My answer will always be strength.
Don't get me wrong, cardiovascular conditioning is a huge part of health and performance, whether you are training for a marathon, a Physical Abilities Test (PAT), or are seeking to improve your health. However.... be strong first.
Part of the reason I recommend strength first is because of how long it takes your body to adapt to strength training demands. Initial changes in strength occur quickly, however most of these improvements are your nervous system becoming more efficient. This is usually accompanied by only a small change in body composition (i.e. increased muscle mass).
Even though changes in strength can occur quickly, many people plateau because of poor programming or not properly managing their intensity. (This can be prevented, or at least minimized, with proper progression and programming). This plateau usually occurs about 3 months into strength training.
Other changes associated with strength take much longer, and even up to several years, to develop. While your muscular strength will increase quickly, other adaptations including tendon, ligament and bone adaptations will take much longer to match your increase in strength.
For those of you who are training for a PAT, the bright side is that you can usually reach the level of strength you need to pass before you hit the plateau. But for those of you who are smaller in stature, and for many female Law Enforcement Candidates, it can take as long as 6 months or even a years worth of training. Take for example a woman who is 5'5" and 120 lbs. She is going to need to be able to Bench/Floor Press a much larger percentage of her weight than another who is 5'10" and 180 lbs.

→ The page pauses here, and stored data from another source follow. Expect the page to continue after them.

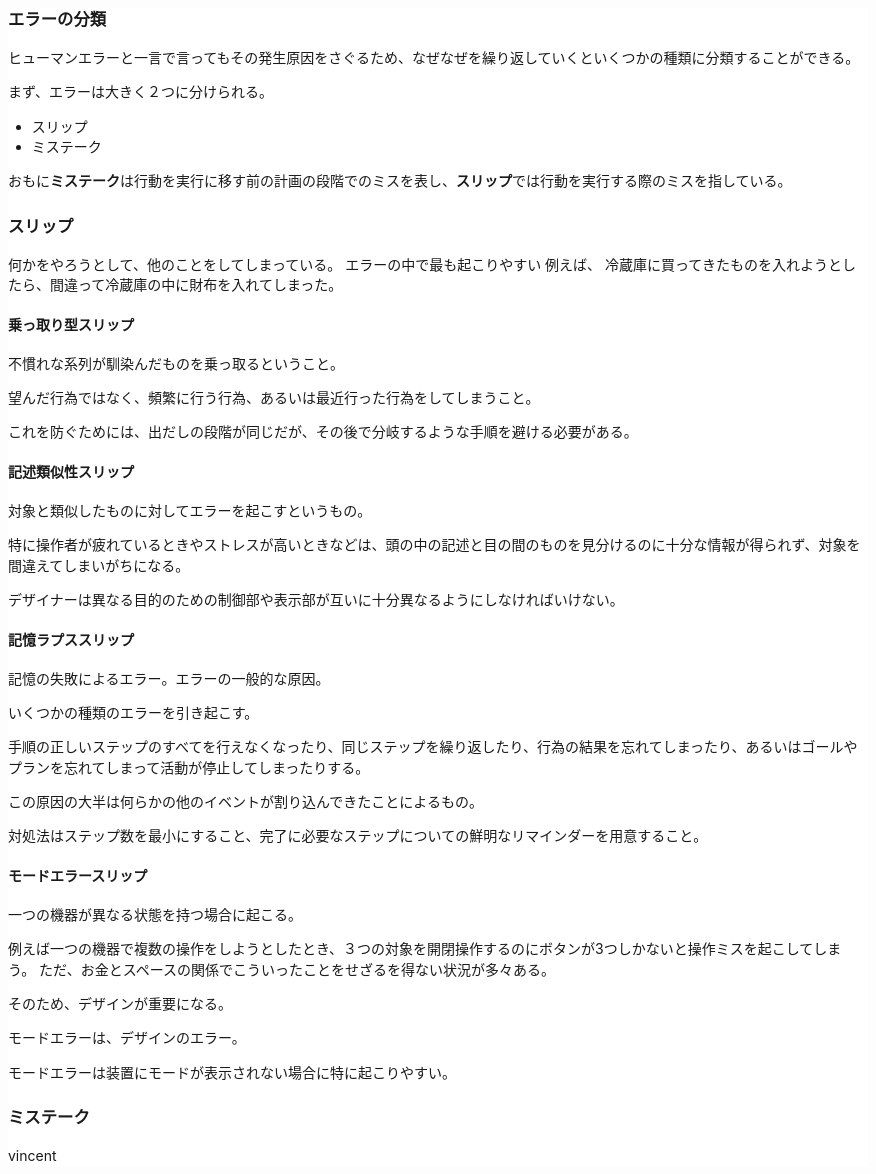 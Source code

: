 
### エラーの分類
ヒューマンエラーと一言で言ってもその発生原因をさぐるため、なぜなぜを繰り返していくといくつかの種類に分類することができる。

まず、エラーは大きく２つに分けられる。

* スリップ
* ミステーク

おもに**ミステーク**は行動を実行に移す前の計画の段階でのミスを表し、**スリップ**では行動を実行する際のミスを指している。

### スリップ
何かをやろうとして、他のことをしてしまっている。
エラーの中で最も起こりやすい
例えば、
冷蔵庫に買ってきたものを入れようとしたら、間違って冷蔵庫の中に財布を入れてしまった。

#### 乗っ取り型スリップ

不慣れな系列が馴染んだものを乗っ取るということ。

望んだ行為ではなく、頻繁に行う行為、あるいは最近行った行為をしてしまうこと。

これを防ぐためには、出だしの段階が同じだが、その後で分岐するような手順を避ける必要がある。

#### 記述類似性スリップ
対象と類似したものに対してエラーを起こすというもの。

特に操作者が疲れているときやストレスが高いときなどは、頭の中の記述と目の間のものを見分けるのに十分な情報が得られず、対象を間違えてしまいがちになる。

デザイナーは異なる目的のための制御部や表示部が互いに十分異なるようにしなければいけない。

#### 記憶ラプススリップ

記憶の失敗によるエラー。エラーの一般的な原因。

いくつかの種類のエラーを引き起こす。

手順の正しいステップのすべてを行えなくなったり、同じステップを繰り返したり、行為の結果を忘れてしまったり、あるいはゴールやプランを忘れてしまって活動が停止してしまったりする。

この原因の大半は何らかの他のイベントが割り込んできたことによるもの。

対処法はステップ数を最小にすること、完了に必要なステップについての鮮明なリマインダーを用意すること。

#### モードエラースリップ
一つの機器が異なる状態を持つ場合に起こる。

例えば一つの機器で複数の操作をしようとしたとき、３つの対象を開閉操作するのにボタンが3つしかないと操作ミスを起こしてしまう。
ただ、お金とスペースの関係でこういったことをせざるを得ない状況が多々ある。

そのため、デザインが重要になる。

モードエラーは、デザインのエラー。

モードエラーは装置にモードが表示されない場合に特に起こりやすい。

### ミステーク
vincent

Aerobic conditioning, on the other hand, can be trained very quickly. If you really push yourself (with a HUGE focus on recovery) you can reach an adequate fitness level (whether for health or the PAT) is little over a month of consistent training, starting from a moderate fitness level.
It is very rare that my answer to this question is conditioning. Human beings are wired to be aerobically fit, regardless of body composition. That is one of the reasons we respond so quickly to conditioning training.
Start with strength. You are never wrong when you increase your strength (CAUTION: when you increase your RELATIVE strength).